UMA CARTA DE TIRADENTES


Por OSWALDO H. CASTELLO BRANCO
 
Mapa com Palmira ¹ em destaque, cedido por Arquivo Público Mineiro

 
OS DRAMAS DA ZONA DA MANTIQUEIRA 
 
Do Livro do Tombo, da Paróquia de São Miguel e Almas recolhemos o seguinte registro: “Em 1783, ao tempo do Governador Dom Rodrigo de Menezes, o povoado de João Gomes e as circunvizinhanças foram infestados por quadrilhas de salteadores, que não só atentavam contra os viandantes, arrancando-lhes o dinheiro e outros valores, mas também a própria vida. O coronel José Ayres Gomes, o inconfidente de João Gomes, com o seu irmão João Ayres, coadjuvados pelo alferes Joaquim José da Silva Xavier, conseguiram desbaratar os bandoleiros, após muitas lutas; há muitas lendas e alguns documentos.
 
Richard Francis Burton, em seu livro Viagens ao Planalto do Brasil, em 1868, registrou a respeito dos assaltantes da zona da Mantiqueira, o seguinte (transcrito do livro A Igreja em Barbacena, do historiador Nestor Massena, à p. 85): 
A palavra Mantiqueira também escrita e pronunciada Mantiquira ainda não foi interpretada. É geralmente traduzida como ladroeira; supõe-se que seja uma gíria local. Alguns derivam-na de manta, capa de lã, e, em sentido figurado, ardil e trapaça. No início da primeira metade do século corrente, era um nome terrível como ainda são os de Apenino e Abruzos. Os antigos viajantes estão cheios de lendas sobre os seus bandidos e os tropeiros ainda tremem ao ouvir as narrações em torno do fogo do acampamento. Os bandidos costumavam laçar as suas vítimas e atirar os cadáveres devidamente despojados dos diamantes e da areia aurífera, nos mais fundos desfiladeiros e barrancos. 
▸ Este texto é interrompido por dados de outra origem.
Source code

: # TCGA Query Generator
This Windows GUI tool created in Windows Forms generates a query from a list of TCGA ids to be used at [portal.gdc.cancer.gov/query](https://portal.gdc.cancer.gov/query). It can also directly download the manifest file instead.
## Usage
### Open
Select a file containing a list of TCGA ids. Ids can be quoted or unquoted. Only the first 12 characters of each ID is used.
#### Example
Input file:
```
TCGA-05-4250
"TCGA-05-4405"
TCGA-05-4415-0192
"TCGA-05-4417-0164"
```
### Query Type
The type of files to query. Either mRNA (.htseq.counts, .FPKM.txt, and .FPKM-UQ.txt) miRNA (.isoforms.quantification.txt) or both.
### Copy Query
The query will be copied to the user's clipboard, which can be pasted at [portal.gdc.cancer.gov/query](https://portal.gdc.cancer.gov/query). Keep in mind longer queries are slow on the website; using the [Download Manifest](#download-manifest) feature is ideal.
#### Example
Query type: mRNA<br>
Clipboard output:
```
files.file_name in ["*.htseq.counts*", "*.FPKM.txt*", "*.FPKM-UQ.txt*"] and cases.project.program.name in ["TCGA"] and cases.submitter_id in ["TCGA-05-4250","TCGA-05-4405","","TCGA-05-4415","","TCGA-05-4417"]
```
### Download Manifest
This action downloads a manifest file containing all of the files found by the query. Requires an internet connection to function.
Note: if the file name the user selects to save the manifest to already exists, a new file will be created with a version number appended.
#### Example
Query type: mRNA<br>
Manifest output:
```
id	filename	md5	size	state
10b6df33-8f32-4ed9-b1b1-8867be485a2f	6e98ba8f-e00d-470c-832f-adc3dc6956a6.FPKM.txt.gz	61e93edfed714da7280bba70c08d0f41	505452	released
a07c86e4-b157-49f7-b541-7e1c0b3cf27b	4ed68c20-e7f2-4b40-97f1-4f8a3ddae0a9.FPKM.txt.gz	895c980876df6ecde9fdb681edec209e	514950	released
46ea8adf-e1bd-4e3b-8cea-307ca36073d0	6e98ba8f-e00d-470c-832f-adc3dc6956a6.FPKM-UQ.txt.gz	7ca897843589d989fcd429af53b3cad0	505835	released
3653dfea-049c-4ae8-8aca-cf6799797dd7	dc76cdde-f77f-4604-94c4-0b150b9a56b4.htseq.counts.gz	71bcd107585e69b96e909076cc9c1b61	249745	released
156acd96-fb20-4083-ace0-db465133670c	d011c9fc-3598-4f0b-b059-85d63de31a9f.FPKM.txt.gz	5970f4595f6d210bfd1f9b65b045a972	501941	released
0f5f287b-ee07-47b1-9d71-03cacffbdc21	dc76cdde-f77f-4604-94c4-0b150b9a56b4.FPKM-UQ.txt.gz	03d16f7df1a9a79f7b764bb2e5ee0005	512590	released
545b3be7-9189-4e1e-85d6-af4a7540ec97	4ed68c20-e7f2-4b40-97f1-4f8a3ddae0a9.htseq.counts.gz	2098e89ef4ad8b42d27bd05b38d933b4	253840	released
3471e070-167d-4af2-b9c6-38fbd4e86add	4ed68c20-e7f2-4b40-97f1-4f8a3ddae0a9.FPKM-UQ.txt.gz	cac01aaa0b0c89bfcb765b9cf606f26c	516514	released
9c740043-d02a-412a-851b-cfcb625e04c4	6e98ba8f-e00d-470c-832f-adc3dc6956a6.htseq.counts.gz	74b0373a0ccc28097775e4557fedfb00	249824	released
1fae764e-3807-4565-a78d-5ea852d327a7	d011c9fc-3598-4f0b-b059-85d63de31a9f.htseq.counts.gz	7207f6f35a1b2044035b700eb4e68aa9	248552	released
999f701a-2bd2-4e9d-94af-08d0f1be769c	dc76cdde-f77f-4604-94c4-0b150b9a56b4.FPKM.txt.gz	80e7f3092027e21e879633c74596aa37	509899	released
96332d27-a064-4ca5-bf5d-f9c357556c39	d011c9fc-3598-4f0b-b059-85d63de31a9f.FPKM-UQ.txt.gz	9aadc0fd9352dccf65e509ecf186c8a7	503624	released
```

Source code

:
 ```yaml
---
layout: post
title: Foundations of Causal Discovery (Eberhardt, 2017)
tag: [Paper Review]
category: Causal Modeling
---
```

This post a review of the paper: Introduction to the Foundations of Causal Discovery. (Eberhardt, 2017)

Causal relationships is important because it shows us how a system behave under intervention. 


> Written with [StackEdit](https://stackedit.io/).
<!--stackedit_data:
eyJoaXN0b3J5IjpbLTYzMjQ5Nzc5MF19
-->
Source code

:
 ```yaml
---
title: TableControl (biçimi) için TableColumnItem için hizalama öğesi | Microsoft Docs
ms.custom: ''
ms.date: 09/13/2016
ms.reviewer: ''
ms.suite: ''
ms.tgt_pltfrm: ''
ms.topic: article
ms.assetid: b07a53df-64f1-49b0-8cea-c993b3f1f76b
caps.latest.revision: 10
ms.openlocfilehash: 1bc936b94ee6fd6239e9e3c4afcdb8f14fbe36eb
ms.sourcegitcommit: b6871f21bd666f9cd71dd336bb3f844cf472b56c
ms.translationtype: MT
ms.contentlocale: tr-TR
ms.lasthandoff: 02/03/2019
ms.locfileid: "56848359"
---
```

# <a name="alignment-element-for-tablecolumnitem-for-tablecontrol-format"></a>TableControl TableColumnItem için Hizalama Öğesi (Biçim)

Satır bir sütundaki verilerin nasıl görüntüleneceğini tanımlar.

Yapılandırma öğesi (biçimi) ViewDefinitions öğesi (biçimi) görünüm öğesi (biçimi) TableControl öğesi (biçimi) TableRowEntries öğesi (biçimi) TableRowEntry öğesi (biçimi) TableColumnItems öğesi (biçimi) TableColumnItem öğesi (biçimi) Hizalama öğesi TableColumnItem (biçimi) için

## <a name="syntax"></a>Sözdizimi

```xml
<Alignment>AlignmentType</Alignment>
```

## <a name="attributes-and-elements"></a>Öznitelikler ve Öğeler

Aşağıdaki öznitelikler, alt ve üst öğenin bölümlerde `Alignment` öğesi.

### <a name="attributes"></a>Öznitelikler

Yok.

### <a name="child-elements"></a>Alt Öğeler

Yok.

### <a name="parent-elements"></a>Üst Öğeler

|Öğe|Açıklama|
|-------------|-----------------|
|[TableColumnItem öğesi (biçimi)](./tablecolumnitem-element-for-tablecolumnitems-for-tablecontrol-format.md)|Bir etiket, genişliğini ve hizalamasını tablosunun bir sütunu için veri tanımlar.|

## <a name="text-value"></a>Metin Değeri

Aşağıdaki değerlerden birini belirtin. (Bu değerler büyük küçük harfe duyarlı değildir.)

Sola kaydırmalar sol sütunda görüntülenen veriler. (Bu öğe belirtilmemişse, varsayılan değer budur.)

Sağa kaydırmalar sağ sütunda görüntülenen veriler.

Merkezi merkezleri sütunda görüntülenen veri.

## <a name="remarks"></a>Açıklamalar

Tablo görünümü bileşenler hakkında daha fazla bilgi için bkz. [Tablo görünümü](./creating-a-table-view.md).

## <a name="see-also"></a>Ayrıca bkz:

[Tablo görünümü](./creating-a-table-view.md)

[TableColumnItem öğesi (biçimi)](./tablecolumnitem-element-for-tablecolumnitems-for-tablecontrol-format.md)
Diz uma tradição que um desses cemitérios foi revelado por uma árvore de crescimento muito rápido e que ostentava um cetim como se fora um fruto. O guarda asseverou-se que, quando se construiu a nova estrada, encontraram-se tesouros em vários lugares. As maltas mais famosas nos últimos anos eram chefiadas por um célebre "Chefe Guimarães", português 'altamente respeitável' de Barbacena. Mais ou menos em 1825, ele e seu amigo íntimo, o cigano Pedro Espanhol morreram na cadeia. Outro personagem na tragédia foi o padre Joaquim Arruda, homem rico e bem relacionado nesta parte da província, Fidus Achates ², que estava sempre ao lado deste Fra Diavolo ³, um certo Joaquim Alves Saião Beiju, geralmente chamado Beiju (beiju é um bolo feito de farinha de mandioca). 
O reverendo Arruda (Ruta graveolens ) acabou mal, em 1831, após cerca de sete anos de próspera vilania. Auxiliado pelos seus ciganos, fugiu da prisão, escondendo-se numa caverna perto de São José do Paraíba e foi morto a bala pelo destacamento que o perseguia. 
A Mantiqueira está agora despojada dos seus terrores e os seus píncaros de azul nitente são lindos de se apreciar.
 
Conceição Jardim, outra cronista da vida barbacenense, em seu livro Barbacena (1941) também registra a ocorrência ao longo do Caminho Novo, nesta região. Transcrevemos das páginas 18 e 19: 
Nesta zona, as façanhas por demais trágicas da célebre quadrilha Serra da Mantiqueira infestavam o Caminho Novo no alto da serra, tornando-o realmente perigoso e, por isso, um tanto abandonado. Foi o Coronel José Ayres Gomes encarregado pelo Governador da Capitania, Dom Rodrigo José de Menezes, de descobrir, perseguir e prender os terríveis salteadores que inspiravam romances capazes de rivalizar com os dos filmes americanos dos nossos dias. 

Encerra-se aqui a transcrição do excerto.